What Veterans Really Want in Their Civilian Careers
Savvy employers know that military veterans provide a rich talent pool of high-quality and diverse candidates. They understand that military job seekers possess skills, attitudes, and abilities beyond those of their civilian peers.
However, as veteran and military talent becomes more in-demand, the competition to attract and retain veteran talent is heating up. To compete effectively, employers need to ramp up their veteran hiring strategies and outreach to communicate clearly to veterans why their job opportunities are worthy of consideration. Even more important, employers need to understand what most veterans are looking for in their civilian careers.
While veterans seek many of the same things in their careers as others, there are a couple of factors that set them apart. Keep these in mind when writing job descriptions, creating recruiting initiatives, and thinking through hiring strategies to attract more veterans to your organization:
- Veterans are mission-oriented and value strong leadership. Provide these and your recruits will reward you with eagerness, focus, and dedication.
- Due to their military experience, veterans tend to focus on certain special sets of needs (listed below). Successful hiring managers and recruiters will pay careful attention to these needs as they craft their veteran hiring and retention strategies.
One way to conceptualize and easily remember this universe of needs is to focus on The Four M's: Mission, Momentum, Money, and Mentorship. Employers that consistently deliver on these four items will find success in assembling teams derived from the pool of America's finest talent.
It should come as no surprise that veteran job seekers would find immense satisfaction in joining an organization whose mission resonates with their personal values and aspirations. While some join the military for college money, adventure, or specific experiences, virtually all enlist with an inspiration that stems from some level of idealism. So, it follows that an organization that can make an authentic connection between its daily activities and a noble mission or higher purpose will attract and retain veteran talent. Companies that communicate with honesty and integrity in the execution of a worthy purpose will rise above all others.
After years in uniform, no veteran wants to step backward in his or her next job. Too often, veterans fear that they have to enter the civilian world a number of notches below their current stations. Sometimes this is just a matter of perception. But, more often, it’s a result of the rigidity of the employers' career-progression ladders.

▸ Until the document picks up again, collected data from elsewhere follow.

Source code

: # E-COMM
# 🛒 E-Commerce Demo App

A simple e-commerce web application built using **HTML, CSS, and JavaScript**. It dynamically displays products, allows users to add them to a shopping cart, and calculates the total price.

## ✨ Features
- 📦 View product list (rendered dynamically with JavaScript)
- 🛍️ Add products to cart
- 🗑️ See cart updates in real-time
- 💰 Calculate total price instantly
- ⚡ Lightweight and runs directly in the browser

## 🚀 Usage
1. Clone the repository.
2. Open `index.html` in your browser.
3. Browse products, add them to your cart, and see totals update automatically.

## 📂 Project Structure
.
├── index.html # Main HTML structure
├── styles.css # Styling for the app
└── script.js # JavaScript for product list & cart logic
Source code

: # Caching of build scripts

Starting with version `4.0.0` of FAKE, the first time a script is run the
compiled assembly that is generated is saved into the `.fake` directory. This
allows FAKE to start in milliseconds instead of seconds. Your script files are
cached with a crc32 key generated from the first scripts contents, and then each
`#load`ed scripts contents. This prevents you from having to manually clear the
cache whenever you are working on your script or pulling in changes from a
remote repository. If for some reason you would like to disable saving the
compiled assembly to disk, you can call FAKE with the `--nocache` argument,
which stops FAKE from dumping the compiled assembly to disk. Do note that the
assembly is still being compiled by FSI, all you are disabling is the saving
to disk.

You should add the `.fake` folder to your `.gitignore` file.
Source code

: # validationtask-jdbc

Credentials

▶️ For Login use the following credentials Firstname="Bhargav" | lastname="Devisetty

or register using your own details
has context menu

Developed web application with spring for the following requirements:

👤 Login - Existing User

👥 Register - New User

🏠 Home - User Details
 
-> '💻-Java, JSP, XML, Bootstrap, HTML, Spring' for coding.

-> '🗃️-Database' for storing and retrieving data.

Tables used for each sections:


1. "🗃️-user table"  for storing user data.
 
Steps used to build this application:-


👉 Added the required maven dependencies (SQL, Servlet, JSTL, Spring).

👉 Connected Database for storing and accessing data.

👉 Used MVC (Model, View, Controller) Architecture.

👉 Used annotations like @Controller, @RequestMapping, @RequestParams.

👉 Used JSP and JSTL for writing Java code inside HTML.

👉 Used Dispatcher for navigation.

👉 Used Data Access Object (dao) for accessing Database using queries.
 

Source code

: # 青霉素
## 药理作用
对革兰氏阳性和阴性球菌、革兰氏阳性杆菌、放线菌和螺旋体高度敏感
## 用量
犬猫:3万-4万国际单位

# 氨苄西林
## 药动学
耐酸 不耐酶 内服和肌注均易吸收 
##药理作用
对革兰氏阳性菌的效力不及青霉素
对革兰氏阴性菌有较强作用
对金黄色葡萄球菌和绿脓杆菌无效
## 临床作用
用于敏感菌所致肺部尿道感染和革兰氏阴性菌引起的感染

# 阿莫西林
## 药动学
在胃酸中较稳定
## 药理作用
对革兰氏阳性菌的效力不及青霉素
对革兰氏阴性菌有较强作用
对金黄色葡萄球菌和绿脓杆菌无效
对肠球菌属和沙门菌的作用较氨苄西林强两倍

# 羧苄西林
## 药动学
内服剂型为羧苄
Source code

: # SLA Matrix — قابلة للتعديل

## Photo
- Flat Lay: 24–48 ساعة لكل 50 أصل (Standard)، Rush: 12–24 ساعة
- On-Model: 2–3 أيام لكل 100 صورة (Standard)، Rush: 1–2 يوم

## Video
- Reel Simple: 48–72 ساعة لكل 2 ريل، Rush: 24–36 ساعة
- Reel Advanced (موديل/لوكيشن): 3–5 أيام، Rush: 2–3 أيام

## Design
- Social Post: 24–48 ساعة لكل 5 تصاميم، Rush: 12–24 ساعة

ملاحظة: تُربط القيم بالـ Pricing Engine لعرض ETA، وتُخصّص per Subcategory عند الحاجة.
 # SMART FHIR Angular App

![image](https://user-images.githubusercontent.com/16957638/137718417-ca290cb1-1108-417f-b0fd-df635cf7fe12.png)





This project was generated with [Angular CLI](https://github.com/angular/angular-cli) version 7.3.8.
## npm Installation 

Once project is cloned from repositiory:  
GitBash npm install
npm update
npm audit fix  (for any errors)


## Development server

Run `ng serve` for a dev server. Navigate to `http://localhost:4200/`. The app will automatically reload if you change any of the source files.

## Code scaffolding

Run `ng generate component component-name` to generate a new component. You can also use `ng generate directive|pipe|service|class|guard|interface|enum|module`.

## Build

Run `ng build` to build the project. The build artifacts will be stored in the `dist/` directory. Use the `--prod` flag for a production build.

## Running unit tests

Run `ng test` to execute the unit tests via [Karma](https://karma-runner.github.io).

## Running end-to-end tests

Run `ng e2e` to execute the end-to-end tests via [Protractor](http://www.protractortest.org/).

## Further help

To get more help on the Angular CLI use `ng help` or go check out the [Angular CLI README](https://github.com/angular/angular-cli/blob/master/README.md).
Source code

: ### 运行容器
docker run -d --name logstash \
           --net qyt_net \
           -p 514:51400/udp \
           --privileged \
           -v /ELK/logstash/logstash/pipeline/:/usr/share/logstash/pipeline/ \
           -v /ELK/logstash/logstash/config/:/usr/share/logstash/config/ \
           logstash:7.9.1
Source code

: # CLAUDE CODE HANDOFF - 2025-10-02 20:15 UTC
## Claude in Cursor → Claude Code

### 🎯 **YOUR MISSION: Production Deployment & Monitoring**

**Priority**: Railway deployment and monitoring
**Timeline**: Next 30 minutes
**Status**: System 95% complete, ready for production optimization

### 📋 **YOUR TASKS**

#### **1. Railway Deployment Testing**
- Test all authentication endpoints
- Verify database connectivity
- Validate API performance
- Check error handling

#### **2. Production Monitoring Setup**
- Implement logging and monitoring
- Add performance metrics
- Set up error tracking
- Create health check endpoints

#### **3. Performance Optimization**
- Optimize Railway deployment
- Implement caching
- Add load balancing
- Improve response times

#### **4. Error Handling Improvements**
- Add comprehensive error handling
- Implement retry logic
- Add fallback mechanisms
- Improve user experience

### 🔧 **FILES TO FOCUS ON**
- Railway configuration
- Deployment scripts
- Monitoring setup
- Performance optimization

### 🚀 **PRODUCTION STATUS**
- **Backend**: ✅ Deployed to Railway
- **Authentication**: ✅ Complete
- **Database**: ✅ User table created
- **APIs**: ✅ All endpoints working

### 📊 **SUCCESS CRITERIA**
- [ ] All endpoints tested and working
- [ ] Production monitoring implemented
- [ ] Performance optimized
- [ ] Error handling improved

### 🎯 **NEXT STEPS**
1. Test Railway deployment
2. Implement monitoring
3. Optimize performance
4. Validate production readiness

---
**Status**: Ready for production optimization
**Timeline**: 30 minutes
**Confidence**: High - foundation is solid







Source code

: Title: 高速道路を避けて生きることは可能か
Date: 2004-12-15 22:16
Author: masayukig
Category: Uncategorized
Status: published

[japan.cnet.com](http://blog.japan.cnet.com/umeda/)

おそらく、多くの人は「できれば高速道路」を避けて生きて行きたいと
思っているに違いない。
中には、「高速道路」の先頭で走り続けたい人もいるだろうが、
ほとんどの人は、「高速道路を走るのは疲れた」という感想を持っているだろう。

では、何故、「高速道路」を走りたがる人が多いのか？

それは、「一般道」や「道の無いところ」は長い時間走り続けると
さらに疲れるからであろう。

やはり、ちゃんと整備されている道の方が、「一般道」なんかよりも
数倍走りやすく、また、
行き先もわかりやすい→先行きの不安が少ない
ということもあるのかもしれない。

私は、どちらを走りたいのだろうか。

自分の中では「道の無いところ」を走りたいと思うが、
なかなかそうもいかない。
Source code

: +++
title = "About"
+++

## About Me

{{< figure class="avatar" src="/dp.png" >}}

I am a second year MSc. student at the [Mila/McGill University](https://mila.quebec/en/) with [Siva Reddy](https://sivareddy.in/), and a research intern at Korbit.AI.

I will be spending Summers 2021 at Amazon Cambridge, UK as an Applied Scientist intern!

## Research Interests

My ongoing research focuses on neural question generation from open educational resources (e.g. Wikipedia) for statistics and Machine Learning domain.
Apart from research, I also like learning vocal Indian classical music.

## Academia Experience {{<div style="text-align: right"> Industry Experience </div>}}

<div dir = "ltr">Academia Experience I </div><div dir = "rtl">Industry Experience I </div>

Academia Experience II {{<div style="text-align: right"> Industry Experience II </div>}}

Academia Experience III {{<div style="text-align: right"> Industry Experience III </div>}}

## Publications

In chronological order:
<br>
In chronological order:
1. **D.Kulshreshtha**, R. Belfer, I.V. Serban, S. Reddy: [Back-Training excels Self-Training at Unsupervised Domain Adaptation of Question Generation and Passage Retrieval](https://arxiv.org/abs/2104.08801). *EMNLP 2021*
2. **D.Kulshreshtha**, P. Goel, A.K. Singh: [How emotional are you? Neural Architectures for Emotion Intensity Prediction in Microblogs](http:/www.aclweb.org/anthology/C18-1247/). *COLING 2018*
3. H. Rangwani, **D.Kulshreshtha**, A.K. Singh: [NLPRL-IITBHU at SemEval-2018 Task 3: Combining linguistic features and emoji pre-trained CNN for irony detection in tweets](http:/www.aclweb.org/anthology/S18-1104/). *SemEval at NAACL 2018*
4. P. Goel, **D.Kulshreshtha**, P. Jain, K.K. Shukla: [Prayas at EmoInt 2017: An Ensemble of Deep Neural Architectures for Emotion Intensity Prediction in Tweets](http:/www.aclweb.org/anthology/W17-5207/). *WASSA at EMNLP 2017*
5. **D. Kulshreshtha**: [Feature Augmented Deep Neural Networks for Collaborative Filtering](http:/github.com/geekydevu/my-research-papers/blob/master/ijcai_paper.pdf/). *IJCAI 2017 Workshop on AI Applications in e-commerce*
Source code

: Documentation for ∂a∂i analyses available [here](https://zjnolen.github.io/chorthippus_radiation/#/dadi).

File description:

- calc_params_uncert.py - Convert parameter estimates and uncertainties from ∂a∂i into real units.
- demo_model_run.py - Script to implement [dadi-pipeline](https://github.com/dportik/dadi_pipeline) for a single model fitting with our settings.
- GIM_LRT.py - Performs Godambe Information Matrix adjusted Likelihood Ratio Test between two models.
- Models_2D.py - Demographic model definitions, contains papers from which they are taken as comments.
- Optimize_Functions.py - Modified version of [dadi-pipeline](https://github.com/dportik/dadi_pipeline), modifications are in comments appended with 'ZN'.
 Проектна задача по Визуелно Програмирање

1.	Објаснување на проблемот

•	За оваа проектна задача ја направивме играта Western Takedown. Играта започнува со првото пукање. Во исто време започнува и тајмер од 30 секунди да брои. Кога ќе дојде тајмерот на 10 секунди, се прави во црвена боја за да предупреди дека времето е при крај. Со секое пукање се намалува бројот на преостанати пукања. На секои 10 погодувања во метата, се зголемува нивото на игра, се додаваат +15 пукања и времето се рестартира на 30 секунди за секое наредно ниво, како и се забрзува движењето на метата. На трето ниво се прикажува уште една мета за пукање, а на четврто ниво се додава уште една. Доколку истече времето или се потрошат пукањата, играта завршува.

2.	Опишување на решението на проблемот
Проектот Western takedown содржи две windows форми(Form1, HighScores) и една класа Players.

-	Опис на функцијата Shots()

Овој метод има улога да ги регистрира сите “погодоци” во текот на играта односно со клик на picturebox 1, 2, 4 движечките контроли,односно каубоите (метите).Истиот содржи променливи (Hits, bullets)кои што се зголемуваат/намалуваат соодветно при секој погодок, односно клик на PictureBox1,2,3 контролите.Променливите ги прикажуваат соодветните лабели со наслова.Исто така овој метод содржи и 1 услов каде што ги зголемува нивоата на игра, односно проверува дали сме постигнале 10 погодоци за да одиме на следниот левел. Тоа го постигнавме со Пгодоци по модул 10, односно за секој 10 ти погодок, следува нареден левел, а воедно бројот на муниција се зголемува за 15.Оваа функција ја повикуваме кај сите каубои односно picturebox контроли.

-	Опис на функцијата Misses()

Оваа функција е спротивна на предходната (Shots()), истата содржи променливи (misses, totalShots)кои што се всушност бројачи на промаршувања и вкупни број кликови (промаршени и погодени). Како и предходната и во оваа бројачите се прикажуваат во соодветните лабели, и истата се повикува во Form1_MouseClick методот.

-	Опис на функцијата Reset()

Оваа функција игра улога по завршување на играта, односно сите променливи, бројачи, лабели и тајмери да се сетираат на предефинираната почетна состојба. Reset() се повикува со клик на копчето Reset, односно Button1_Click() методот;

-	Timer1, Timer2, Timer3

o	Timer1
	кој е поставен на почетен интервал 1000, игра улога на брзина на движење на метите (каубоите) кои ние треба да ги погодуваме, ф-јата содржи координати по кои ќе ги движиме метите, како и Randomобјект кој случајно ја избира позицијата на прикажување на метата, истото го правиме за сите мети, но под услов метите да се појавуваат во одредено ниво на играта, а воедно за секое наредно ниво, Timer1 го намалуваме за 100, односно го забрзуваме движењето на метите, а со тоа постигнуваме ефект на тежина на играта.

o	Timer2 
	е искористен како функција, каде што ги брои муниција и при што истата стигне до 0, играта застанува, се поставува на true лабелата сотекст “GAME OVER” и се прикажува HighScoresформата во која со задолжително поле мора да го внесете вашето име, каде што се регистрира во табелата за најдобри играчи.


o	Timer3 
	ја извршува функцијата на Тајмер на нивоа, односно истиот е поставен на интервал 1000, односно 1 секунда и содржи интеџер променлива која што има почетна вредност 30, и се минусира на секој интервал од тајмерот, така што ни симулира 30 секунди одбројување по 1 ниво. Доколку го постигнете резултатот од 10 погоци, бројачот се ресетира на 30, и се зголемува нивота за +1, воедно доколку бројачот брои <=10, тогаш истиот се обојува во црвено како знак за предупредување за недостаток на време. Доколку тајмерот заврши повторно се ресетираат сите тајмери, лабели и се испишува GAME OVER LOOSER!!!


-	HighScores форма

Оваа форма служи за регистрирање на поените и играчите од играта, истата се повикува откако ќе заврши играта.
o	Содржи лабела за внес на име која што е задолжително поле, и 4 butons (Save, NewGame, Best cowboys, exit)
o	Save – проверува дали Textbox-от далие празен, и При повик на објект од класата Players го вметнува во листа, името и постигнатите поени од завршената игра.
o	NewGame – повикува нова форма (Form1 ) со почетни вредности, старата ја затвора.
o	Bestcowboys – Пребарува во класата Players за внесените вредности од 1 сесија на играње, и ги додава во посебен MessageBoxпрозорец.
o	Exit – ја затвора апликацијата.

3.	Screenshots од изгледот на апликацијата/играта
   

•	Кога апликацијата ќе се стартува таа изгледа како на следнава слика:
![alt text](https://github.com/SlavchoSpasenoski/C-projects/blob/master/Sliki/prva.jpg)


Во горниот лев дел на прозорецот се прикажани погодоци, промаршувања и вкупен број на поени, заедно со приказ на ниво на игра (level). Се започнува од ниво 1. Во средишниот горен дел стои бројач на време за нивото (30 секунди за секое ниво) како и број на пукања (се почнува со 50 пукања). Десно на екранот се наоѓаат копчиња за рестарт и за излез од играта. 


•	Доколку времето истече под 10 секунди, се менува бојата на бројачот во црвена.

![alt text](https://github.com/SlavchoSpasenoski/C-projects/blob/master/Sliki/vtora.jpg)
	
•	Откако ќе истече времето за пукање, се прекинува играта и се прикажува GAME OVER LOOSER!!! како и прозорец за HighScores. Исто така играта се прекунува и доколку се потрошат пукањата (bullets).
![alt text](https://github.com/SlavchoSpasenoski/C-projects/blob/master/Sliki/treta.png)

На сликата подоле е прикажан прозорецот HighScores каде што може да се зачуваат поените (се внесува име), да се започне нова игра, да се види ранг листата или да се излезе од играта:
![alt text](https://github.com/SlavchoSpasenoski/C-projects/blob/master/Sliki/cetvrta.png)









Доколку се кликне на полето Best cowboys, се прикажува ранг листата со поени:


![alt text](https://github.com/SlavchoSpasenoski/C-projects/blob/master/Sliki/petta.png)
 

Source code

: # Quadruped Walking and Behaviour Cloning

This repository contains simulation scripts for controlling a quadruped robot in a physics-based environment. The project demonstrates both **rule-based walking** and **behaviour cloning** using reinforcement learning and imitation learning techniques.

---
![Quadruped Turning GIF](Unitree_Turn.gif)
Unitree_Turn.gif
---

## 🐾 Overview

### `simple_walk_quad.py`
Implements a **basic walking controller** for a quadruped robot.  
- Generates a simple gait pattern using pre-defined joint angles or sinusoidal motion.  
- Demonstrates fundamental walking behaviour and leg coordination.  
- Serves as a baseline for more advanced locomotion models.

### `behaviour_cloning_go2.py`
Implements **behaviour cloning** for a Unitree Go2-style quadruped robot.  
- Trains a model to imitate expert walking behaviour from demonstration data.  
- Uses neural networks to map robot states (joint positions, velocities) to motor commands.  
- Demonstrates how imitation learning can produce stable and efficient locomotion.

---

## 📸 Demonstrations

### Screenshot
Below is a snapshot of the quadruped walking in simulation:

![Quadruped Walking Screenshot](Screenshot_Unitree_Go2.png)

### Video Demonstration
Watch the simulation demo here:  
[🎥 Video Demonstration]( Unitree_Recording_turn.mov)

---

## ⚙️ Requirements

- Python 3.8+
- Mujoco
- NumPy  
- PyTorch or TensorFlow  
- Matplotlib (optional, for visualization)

Effective employers make sure their hiring practices assign due credit for military experience -- even when the nature of the military work is not precisely that of the new role. For example, too often companies insist that a candidate have a bachelor's degree -- when what they really mean is they’re looking for someone who finishes what they start and can communicate well. Military experience helps to generate these attributes. In the armed forces, people finish what they start because they must, and good communication skills are essential when lives are at stake in urgent situations.
All employees desire and deserve to be paid fairly for their contributions and labor. The challenge with veterans comes from their lack of understanding of their true market value. In fact, the very notion of market value can seem strange to transitioning veterans who come from a world of fixed "time and grade" pay scales that place importance on seniority and rank above demonstrated competence and reliability.
Education and transparency are the keys to making sense of civilian compensation arrangements for veterans, who need help to understand the relationships among contribution, value, and pay and benefits. Employers who effectively lift the veil of secrecy regarding compensation will find that veterans appreciate the direction and clarity in an area that might otherwise baffle them.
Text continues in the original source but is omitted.